証券会社は手数料が営業利益となるので株価が暴落した日には笑いが止まりません。

売り注文が止まらないとまらない、それは給与や賞与に反映され、破産されてしまう方もいます。しかし心の中では笑いが止まりません。

目の前のお客さんが苦しんで下されば苦しんでくださるほど営業マンはもうかってい方ないので。

障害児の施設も中身は同じでした。涙ながらに話してくださる親御さんを前に、では手続きを、では手続きを、別にどんな障害でどうなるかなんて知りませんといった態度の同僚もいました。

「死ななきゃ大丈夫」毎日こう聞かされてはショックを受けていました。NPO法人でこうした施設を行っているところもありますが、なかには営利目的であるところも少なくないと聞いたことがあります。
銀行からも融資を受けている事業所も多数存在します。

正直言って裏社会の仕事、こういってしまってかまわないと思い私は転職を決意しました。もちろん、きちんとした施設もたくさんあるのでしょうが、少なくとも私が働いていた施設はどうしようもない現場でした。

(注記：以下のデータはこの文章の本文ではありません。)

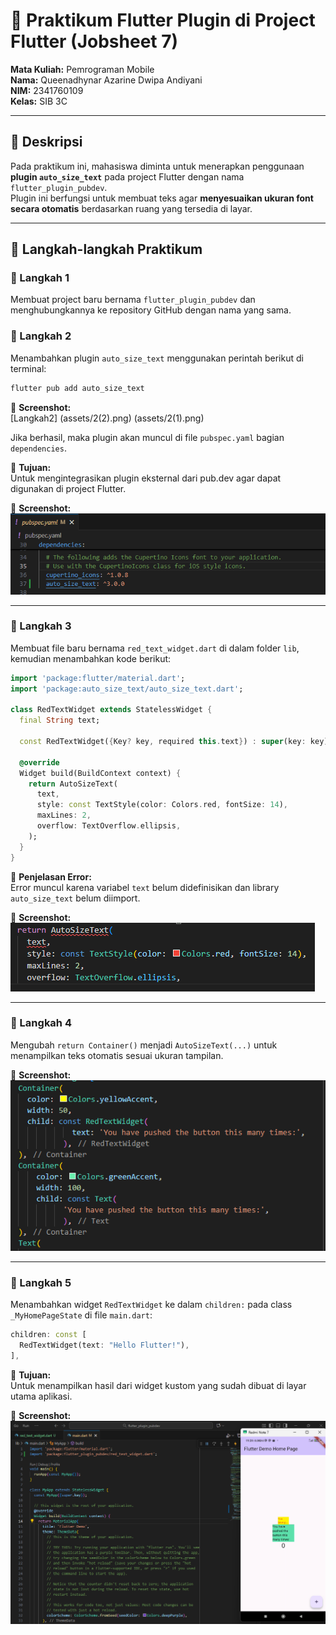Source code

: # 🧩 Praktikum Flutter Plugin di Project Flutter (Jobsheet 7)
**Mata Kuliah:** Pemrograman Mobile  
**Nama:** Queenadhynar Azarine Dwipa Andiyani  
**NIM:** 2341760109  
**Kelas:** SIB 3C  

---

## 📘 Deskripsi
Pada praktikum ini, mahasiswa diminta untuk menerapkan penggunaan **plugin `auto_size_text`** pada project Flutter dengan nama `flutter_plugin_pubdev`.  
Plugin ini berfungsi untuk membuat teks agar **menyesuaikan ukuran font secara otomatis** berdasarkan ruang yang tersedia di layar.

---

## 🧱 Langkah-langkah Praktikum

### 🔹 Langkah 1
Membuat project baru bernama `flutter_plugin_pubdev` dan menghubungkannya ke repository GitHub dengan nama yang sama.

### 🔹 Langkah 2
Menambahkan plugin `auto_size_text` menggunakan perintah berikut di terminal:
```bash
flutter pub add auto_size_text
```
📸 **Screenshot:**  
[Langkah2]
(assets/2(2).png)
(assets/2(1).png)

Jika berhasil, maka plugin akan muncul di file `pubspec.yaml` bagian `dependencies`.

🧠 **Tujuan:**  
Untuk mengintegrasikan plugin eksternal dari pub.dev agar dapat digunakan di project Flutter.

📸 **Screenshot:**  
![Langkah2](assets/2.png)

---

### 🔹 Langkah 3
Membuat file baru bernama `red_text_widget.dart` di dalam folder `lib`, kemudian menambahkan kode berikut:

```dart
import 'package:flutter/material.dart';
import 'package:auto_size_text/auto_size_text.dart';

class RedTextWidget extends StatelessWidget {
  final String text;

  const RedTextWidget({Key? key, required this.text}) : super(key: key);

  @override
  Widget build(BuildContext context) {
    return AutoSizeText(
      text,
      style: const TextStyle(color: Colors.red, fontSize: 14),
      maxLines: 2,
      overflow: TextOverflow.ellipsis,
    );
  }
}
```

🧠 **Penjelasan Error:**  
Error muncul karena variabel `text` belum didefinisikan dan library `auto_size_text` belum diimport.

📸 **Screenshot:**  
![Langkah3](assets/3.png)

---

### 🔹 Langkah 4
Mengubah `return Container()` menjadi `AutoSizeText(...)` untuk menampilkan teks otomatis sesuai ukuran tampilan.

📸 **Screenshot:**  
![Langkah4](assets/4.png)

---

### 🔹 Langkah 5
Menambahkan widget `RedTextWidget` ke dalam `children:` pada class `_MyHomePageState` di file `main.dart`:

```dart
children: const [
  RedTextWidget(text: "Hello Flutter!"),
],
```

🧠 **Tujuan:**  
Untuk menampilkan hasil dari widget kustom yang sudah dibuat di layar utama aplikasi.

📸 **Screenshot:**  
![Langkah5](assets/5.png)
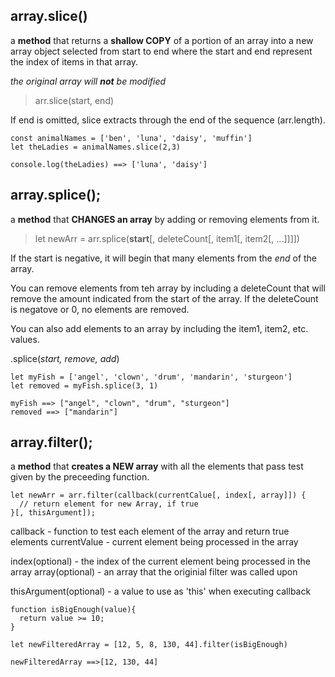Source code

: ## array.slice()

a **method** that returns a **shallow COPY** of a portion of an array into a new array object selected from start to end where the start and end represent the index of items in that array.

_the original array will **not** be modified_

> arr.slice(start, end)

If end is omitted, slice extracts through the end of the sequence (arr.length).

```
const animalNames = ['ben', 'luna', 'daisy', 'muffin']
let theLadies = animalNames.slice(2,3)

console.log(theLadies) ==> ['luna', 'daisy']
```

## array.splice();

a **method** that **CHANGES an array** by adding or removing elements from it.  

> let newArr = arr.splice(**start**[, deleteCount[, item1[, item2[, ...]]]])

If the start is negative, it will begin that many elements from the _end_ of the array.

You can remove elements from teh array by including a deleteCount that will remove the amount indicated from the start of the array. If the deleteCount is negatove or 0, no elements are removed.

You can also add elements to an array by including the item1, item2, etc. values. 

.splice(_start, remove, add_)

```
let myFish = ['angel', 'clown', 'drum', 'mandarin', 'sturgeon']
let removed = myFish.splice(3, 1)

myFish ==> ["angel", "clown", "drum", "sturgeon"]
removed ==> ["mandarin"]

```

## array.filter();

a **method** that **creates a NEW array** with all the elements that pass test given by the preceeding function.  

```
let newArr = arr.filter(callback(currentCalue[, index[, array]]) { 
  // return element for new Array, if true
}[, thisArgument]);
```

callback - function to test each element of the array and return true elements
currentValue - current element being processed in the array 

index(optional) - the index of the current element being processed in the array 
array(optional) - an array that the originial filter was called upon 

thisArgument(optional) - a value to use as 'this' when executing callback


```
function isBigEnough(value){
  return value >= 10;
}

let newFilteredArray = [12, 5, 8, 130, 44].filter(isBigEnough)

newFilteredArray ==>[12, 130, 44]
```



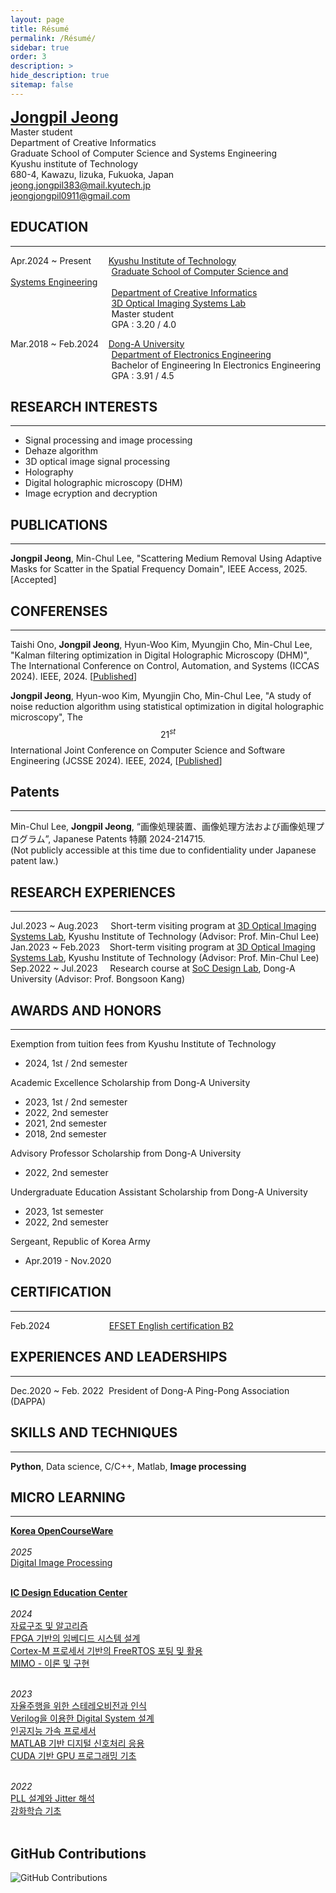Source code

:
 ```yaml
---
layout: page
title: Résumé
permalink: /Résumé/
sidebar: true
order: 3
description: > 
hide_description: true
sitemap: false
---
```

<span style="font-size: 25px;">**[Jongpil Jeong](https://scholar.google.com/citations?user=O-3pYeQAAAAJ&hl=en)**</span> <br/>
Master student<br/>Department of Creative Informatics<br/>Graduate School of Computer Science and Systems Engineering<br/>Kyushu institute of Technology<br/>680-4, Kawazu, Iizuka, Fukuoka, Japan<br/><jeong.jongpil383@mail.kyutech.jp><br/><jeongjongpil0911@gmail.com>
## EDUCATION
***
Apr.2024 ~ Present&nbsp;&nbsp;&nbsp;&nbsp;&nbsp;&nbsp;&nbsp;[Kyushu Institute of Technology](https://www.kyutech.ac.jp)<br/>
&nbsp;&nbsp;&nbsp;&nbsp;&nbsp;&nbsp;&nbsp;&nbsp;&nbsp;&nbsp;&nbsp;&nbsp;&nbsp;&nbsp;&nbsp;&nbsp;&nbsp;&nbsp;&nbsp;&nbsp;&nbsp;&nbsp;&nbsp;&nbsp;&nbsp;&nbsp;&nbsp;&nbsp;&nbsp;&nbsp;&nbsp;&nbsp;&nbsp;&nbsp;&nbsp;&nbsp;&nbsp;&nbsp;&nbsp;&nbsp;&nbsp;[Graduate School of Computer Science and Systems Engineering](https://www.iizuka.kyutech.ac.jp)<br/>
&nbsp;&nbsp;&nbsp;&nbsp;&nbsp;&nbsp;&nbsp;&nbsp;&nbsp;&nbsp;&nbsp;&nbsp;&nbsp;&nbsp;&nbsp;&nbsp;&nbsp;&nbsp;&nbsp;&nbsp;&nbsp;&nbsp;&nbsp;&nbsp;&nbsp;&nbsp;&nbsp;&nbsp;&nbsp;&nbsp;&nbsp;&nbsp;&nbsp;&nbsp;&nbsp;&nbsp;&nbsp;&nbsp;&nbsp;&nbsp;&nbsp;[Department of Creative Informatics](https://csn.iizuka.kyutech.ac.jp)<br/>
&nbsp;&nbsp;&nbsp;&nbsp;&nbsp;&nbsp;&nbsp;&nbsp;&nbsp;&nbsp;&nbsp;&nbsp;&nbsp;&nbsp;&nbsp;&nbsp;&nbsp;&nbsp;&nbsp;&nbsp;&nbsp;&nbsp;&nbsp;&nbsp;&nbsp;&nbsp;&nbsp;&nbsp;&nbsp;&nbsp;&nbsp;&nbsp;&nbsp;&nbsp;&nbsp;&nbsp;&nbsp;&nbsp;&nbsp;&nbsp;&nbsp;[3D Optical Imaging Systems Lab](https://leelab.csn.kyutech.ac.jp/index.php/en/home-en/)<br/>
&nbsp;&nbsp;&nbsp;&nbsp;&nbsp;&nbsp;&nbsp;&nbsp;&nbsp;&nbsp;&nbsp;&nbsp;&nbsp;&nbsp;&nbsp;&nbsp;&nbsp;&nbsp;&nbsp;&nbsp;&nbsp;&nbsp;&nbsp;&nbsp;&nbsp;&nbsp;&nbsp;&nbsp;&nbsp;&nbsp;&nbsp;&nbsp;&nbsp;&nbsp;&nbsp;&nbsp;&nbsp;&nbsp;&nbsp;&nbsp;&nbsp;Master student<br/>
&nbsp;&nbsp;&nbsp;&nbsp;&nbsp;&nbsp;&nbsp;&nbsp;&nbsp;&nbsp;&nbsp;&nbsp;&nbsp;&nbsp;&nbsp;&nbsp;&nbsp;&nbsp;&nbsp;&nbsp;&nbsp;&nbsp;&nbsp;&nbsp;&nbsp;&nbsp;&nbsp;&nbsp;&nbsp;&nbsp;&nbsp;&nbsp;&nbsp;&nbsp;&nbsp;&nbsp;&nbsp;&nbsp;&nbsp;&nbsp;&nbsp;GPA : 3.20 / 4.0<br/>


Mar.2018 ~ Feb.2024&nbsp;&nbsp;&nbsp;&nbsp;[Dong-A University](https://donga.ac.kr/kor/Main.do)<br/>
&nbsp;&nbsp;&nbsp;&nbsp;&nbsp;&nbsp;&nbsp;&nbsp;&nbsp;&nbsp;&nbsp;&nbsp;&nbsp;&nbsp;&nbsp;&nbsp;&nbsp;&nbsp;&nbsp;&nbsp;&nbsp;&nbsp;&nbsp;&nbsp;&nbsp;&nbsp;&nbsp;&nbsp;&nbsp;&nbsp;&nbsp;&nbsp;&nbsp;&nbsp;&nbsp;&nbsp;&nbsp;&nbsp;&nbsp;&nbsp;&nbsp;[Department of Electronics Engineering](https://ee.donga.ac.kr/ee/Main.do)<br/>
&nbsp;&nbsp;&nbsp;&nbsp;&nbsp;&nbsp;&nbsp;&nbsp;&nbsp;&nbsp;&nbsp;&nbsp;&nbsp;&nbsp;&nbsp;&nbsp;&nbsp;&nbsp;&nbsp;&nbsp;&nbsp;&nbsp;&nbsp;&nbsp;&nbsp;&nbsp;&nbsp;&nbsp;&nbsp;&nbsp;&nbsp;&nbsp;&nbsp;&nbsp;&nbsp;&nbsp;&nbsp;&nbsp;&nbsp;&nbsp;&nbsp;Bachelor of Engineering In Electronics Engineering<br/>
&nbsp;&nbsp;&nbsp;&nbsp;&nbsp;&nbsp;&nbsp;&nbsp;&nbsp;&nbsp;&nbsp;&nbsp;&nbsp;&nbsp;&nbsp;&nbsp;&nbsp;&nbsp;&nbsp;&nbsp;&nbsp;&nbsp;&nbsp;&nbsp;&nbsp;&nbsp;&nbsp;&nbsp;&nbsp;&nbsp;&nbsp;&nbsp;&nbsp;&nbsp;&nbsp;&nbsp;&nbsp;&nbsp;&nbsp;&nbsp;&nbsp;GPA : 3.91 / 4.5<br/>

## RESEARCH INTERESTS
***
- Signal processing and image processing
- Dehaze algorithm
- 3D optical image signal processing
- Holography
- Digital holographic microscopy (DHM)
- Image ecryption and decryption
  
<!-- - Deep learning and machine learning -->


## PUBLICATIONS
***
**Jongpil Jeong**, Min-Chul Lee, "Scattering Medium Removal Using Adaptive Masks for Scatter in the Spatial Frequency Domain", IEEE Access, 2025. [Accepted] <br/>


## CONFERENSES
***
Taishi Ono, **Jongpil Jeong**, Hyun-Woo Kim, Myungjin Cho, Min-Chul Lee, "Kalman filtering optimization in Digital Holographic Microscopy (DHM)", The International Conference on Control, Automation, and Systems (ICCAS 2024). IEEE, 2024. [[Published](https://ieeexplore.ieee.org/abstract/document/10773243)] <br/>

**Jongpil Jeong**, Hyun-woo Kim, Myungjin Cho, Min-Chul Lee, "A study of noise reduction algorithm using statistical optimization in digital holographic microscopy", The $$21^{st}$$ International Joint Conference on Computer Science and Software Engineering (JCSSE 2024). IEEE, 2024, [[Published](https://ieeexplore.ieee.org/abstract/document/10613728)] <br/>


## Patents
***
Min-Chul Lee, **Jongpil Jeong**, “画像処理装置、画像処理方法および画像処理プログラム”, Japanese Patents 特願 2024-214715. <br/>
(Not publicly accessible at this time due to confidentiality under Japanese patent law.) <br/>





## RESEARCH EXPERIENCES
***
Jul.2023 ~ Aug.2023&nbsp;&nbsp;&nbsp;&nbsp;&nbsp;Short-term visiting program at [3D Optical Imaging Systems Lab](https://leelab.csn.kyutech.ac.jp/index.php/en/home-en/), Kyushu Institute of Technology (Advisor: Prof. Min-Chul Lee)<br/>
Jan.2023 ~ Feb.2023&nbsp;&nbsp;&nbsp;&nbsp;Short-term visiting program at [3D Optical Imaging Systems Lab](https://leelab.csn.kyutech.ac.jp/index.php/en/home-en/), Kyushu Institute of Technology (Advisor: Prof. Min-Chul Lee)<br/>
Sep.2022 ~ Jul.2023&nbsp;&nbsp;&nbsp;&nbsp;&nbsp;Research course at [SoC Design Lab](https://soc.donga.ac.kr), Dong-A University (Advisor: Prof. Bongsoon Kang)<br/>

## AWARDS AND HONORS
***
Exemption from tuition fees from Kyushu Institute of Technology 
- 2024, 1st / 2nd semester

Academic Excellence Scholarship from Dong-A University
- 2023, 1st / 2nd semester
- 2022, 2nd semester
- 2021, 2nd semester
- 2018, 2nd semester

Advisory Professor Scholarship from Dong-A University
- 2022, 2nd semester

Undergraduate Education Assistant Scholarship from Dong-A University
- 2023, 1st semester
- 2022, 2nd semester

Sergeant, Republic of Korea Army
- Apr.2019 - Nov.2020

## CERTIFICATION
***
Feb.2024 &nbsp;&nbsp;&nbsp;&nbsp;&nbsp;&nbsp;&nbsp;&nbsp;&nbsp;&nbsp;&nbsp;&nbsp;&nbsp;&nbsp;&nbsp;&nbsp;&nbsp;&nbsp;&nbsp;&nbsp;&nbsp;&nbsp;&nbsp;[EFSET English certification B2](https://cert.efset.org/sg3aTb)<br/>

## EXPERIENCES AND LEADERSHIPS
***
Dec.2020 ~ Feb. 2022&nbsp;&nbsp;President of Dong-A Ping-Pong Association (DAPPA)

## SKILLS AND TECHNIQUES
***
**Python**, Data science, C/C++, Matlab, **Image processing**

## MICRO LEARNING
***
[**Korea OpenCourseWare**](https://www.kocw.net/home/index.do)<br/><br/>
*2025*<br/>
[Digital Image Processing](https://github.com/user-attachments/assets/2294f1b6-c5b3-4c07-a903-ff1fdbda66e4)<br/><br/>

[**IC Design Education Center**](https://idec.or.kr)<br/><br/>
*2024*<br/>
[자료구조 및 알고리즘](https://github.com/Jongpil0911/img_address/assets/141693086/5d7338c4-35cb-4e82-9756-040750aa02ca)<br/>
[FPGA 기반의 임베디드 시스템 설계](https://github.com/Jongpil0911/img_address/assets/141693086/e5404ccf-ac17-4627-89e9-cc467dfe1c2c)<br/>
[Cortex-M 프로세서 기반의 FreeRTOS 포팅 및 활용](https://github.com/Jongpil0911/img_address/assets/141693086/73545d0f-261b-44c1-8295-d4b4589e4841)<br/>
[MIMO - 이론 및 구현](https://github.com/Jongpil0911/img_address/assets/141693086/9ad18124-c80a-4629-9d0a-be4fa5f385a0)<br/><br/>

*2023*<br/>
[자율주행을 위한 스테레오비전과 인식](https://github.com/Jongpil0911/img_address/assets/141693086/0e06a6d9-fc97-4cb6-a764-7cbf4917355a)<br/>
[Verilog을 이용한 Digital System 설계](https://github.com/Jongpil0911/img_address/assets/141693086/e2880c92-d64e-4985-8568-d777d45000a9)<br/>
[인공지능 가속 프로세서](https://github.com/Jongpil0911/img_address/assets/141693086/26d6ee65-3488-4b0c-b701-2147274e7733)<br/>
[MATLAB 기반 디지털 신호처리 응용](https://github.com/Jongpil0911/img_address/assets/141693086/eb58b931-5b61-4709-9543-bb84a1bf254a)<br/>
[CUDA 기반 GPU 프로그래밍 기초](https://github.com/Jongpil0911/img_address/assets/141693086/16f1d544-ac13-422a-aad1-cf07d7919194)<br/><br/>

*2022*<br/>
[PLL 설계와 Jitter 해석](https://github.com/Jongpil0911/img_address/assets/141693086/e2e6f6ef-8f65-4a41-836f-c780096ce7b3)<br/>
[강화학습 기초](https://github.com/Jongpil0911/img_address/assets/141693086/b1ecc856-7b42-43dd-8d8b-a29b5ead73e0)<br/><br/>

## GitHub Contributions
<img src="https://ghchart.rshah.org/jongpil0911" alt="GitHub Contributions" />



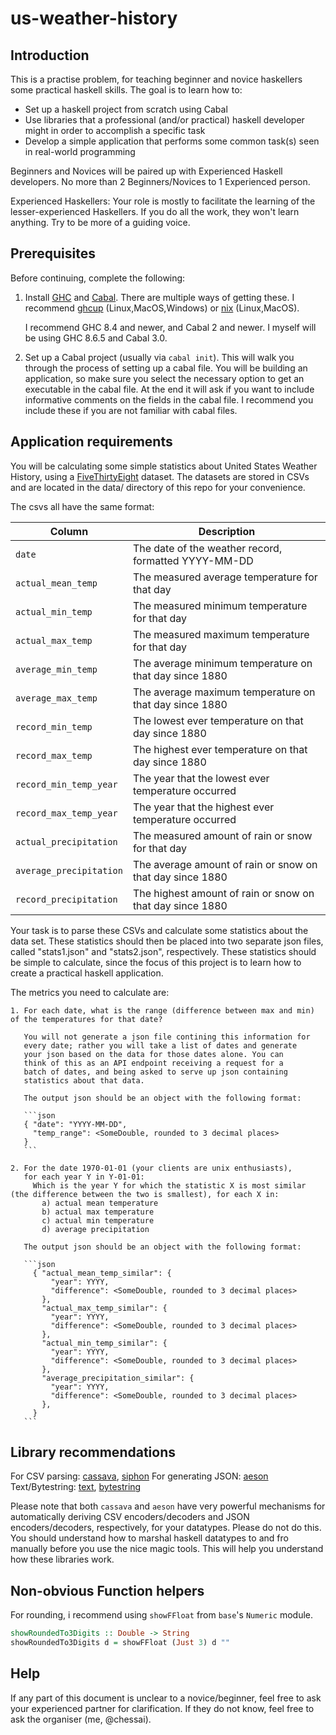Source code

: # us-weather-history

## Introduction

This is a practise problem, for teaching beginner and novice haskellers
some practical haskell skills. The goal is to learn how to:

  - Set up a haskell project from scratch using Cabal
  - Use libraries that a professional (and/or practical) haskell
    developer might in order to accomplish a specific task
  - Develop a simple application that performs some common task(s)
    seen in real-world programming

Beginners and Novices will be paired up with Experienced Haskell
developers. No more than 2 Beginners/Novices to 1 Experienced person.

Experienced Haskellers: Your role is mostly to facilitate the learning
of the lesser-experienced Haskellers. If you do all the work, they won't
learn anything. Try to be more of a guiding voice.

## Prerequisites

Before continuing, complete the following:

  1. Install [GHC](https://www.haskell.org/ghc/) and [Cabal](https://www.haskell.org/cabal/users-guide/intro.html). There are multiple ways
     of getting these. I recommend [ghcup](https://www.haskell.org/ghcup/) (Linux,MacOS,Windows)
     or [nix](https://nixos.org/nix/download.html) (Linux,MacOS).

     I recommend GHC 8.4 and newer, and Cabal 2 and newer.
     I myself will be using GHC 8.6.5 and Cabal 3.0.

  2. Set up a Cabal project (usually via `cabal init`).
     This will walk you through the process of setting up a cabal file.
     You will be building an application, so make sure you select
     the necessary option to get an executable in the cabal file.
     At the end it will ask if you want to include informative comments
     on the fields in the cabal file. I recommend you include these if
     you are not familiar with cabal files.

## Application requirements

  You will be calculating some simple statistics about United States
  Weather History, using a [FiveThirtyEight](https://github.com/fivethirtyeight/us-weather-history) dataset. The datasets are stored in CSVs and
  are located in the data/ directory of this repo for your convenience.

  The csvs all have the same format:

Column | Description
---|---------
`date` | The date of the weather record, formatted YYYY-MM-DD
`actual_mean_temp` | The measured average temperature for that day
`actual_min_temp` | The measured minimum temperature for that day
`actual_max_temp` | The measured maximum temperature for that day
`average_min_temp` | The average minimum temperature on that day since 1880
`average_max_temp` | The average maximum temperature on that day since 1880
`record_min_temp` | The lowest ever temperature on that day since 1880
`record_max_temp` | The highest ever temperature on that day since 1880
`record_min_temp_year` | The year that the lowest ever temperature occurred
`record_max_temp_year` | The year that the highest ever temperature occurred
`actual_precipitation` | The measured amount of rain or snow for that day
`average_precipitation` | The average amount of rain or snow on that day since 1880
`record_precipitation` | The highest amount of rain or snow on that day since 1880

  Your task is to parse these CSVs and calculate some statistics about
  the data set. These statistics should then be placed into two separate
  json files, called "stats1.json" and "stats2.json", respectively.
  These statistics should be simple to calculate, since the focus of
  this project is to learn how to create a practical haskell application.

  The metrics you need to calculate are:
    
    1. For each date, what is the range (difference between max and min) of the temperatures for that date?
       
       You will not generate a json file contining this information for
       every date; rather you will take a list of dates and generate
       your json based on the data for those dates alone. You can
       think of this as an API endpoint receiving a request for a
       batch of dates, and being asked to serve up json containing
       statistics about that data.

       The output json should be an object with the following format:

       ```json
       { "date": "YYYY-MM-DD",
         "temp_range": <SomeDouble, rounded to 3 decimal places>
       }
       ```

    2. For the date 1970-01-01 (your clients are unix enthusiasts),
       for each year Y in Y-01-01:
         Which is the year Y for which the statistic X is most similar (the difference between the two is smallest), for each X in:
           a) actual mean temperature
           b) actual max temperature
           c) actual min temperature
           d) average precipitation

       The output json should be an object with the following format:

       ```json
         { "actual_mean_temp_similar": {
             "year": YYYY,
             "difference": <SomeDouble, rounded to 3 decimal places>
           },
           "actual_max_temp_similar": {
             "year": YYYY,
             "difference": <SomeDouble, rounded to 3 decimal places>
           },
           "actual_min_temp_similar": {
             "year": YYYY,
             "difference": <SomeDouble, rounded to 3 decimal places>
           },
           "average_precipitation_similar": {
             "year": YYYY,
             "difference": <SomeDouble, rounded to 3 decimal places>
           },
         }
       ```

## Library recommendations

For CSV parsing: [cassava](http://hackage.haskell.org/package/cassava), [siphon](http://hackage.haskell.org/package/siphon)
For generating JSON: [aeson](http://hackage.haskell.org/package/aeson)
Text/Bytestring: [text](http://hackage.haskell.org/package/text), [bytestring](http://hackage.haskell.org/package/bytestring)

Please note that both `cassava` and `aeson` have very powerful mechanisms
for automatically deriving CSV encoders/decoders and JSON encoders/decoders,
respectively, for your datatypes. Please do not do this.
You should understand how to marshal haskell datatypes to and fro
manually before you use the nice magic tools. This will help you
understand how these libraries work.

## Non-obvious Function helpers

For rounding, i recommend using `showFFloat` from `base`'s `Numeric`
module.

```haskell
showRoundedTo3Digits :: Double -> String
showRoundedTo3Digits d = showFFloat (Just 3) d ""
```

## Help
If any part of this document is unclear to a novice/beginner, feel free
to ask your experienced partner for clarification. If they do not know,
feel free to ask the organiser (me, @chessai).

入所者が死亡、ここまで行くとニュースになりますがその手前でしたらニュースにはなりません。恐らく今日も明日もサウンドバックにされている障害者の方々がこの国のどこかにいます。

幸い、転職に成功し、今は堂々と胸を張れる教育研究機関に転職しました。まともな人間の社会に戻ってこれた、本当にうれしくてたまりません。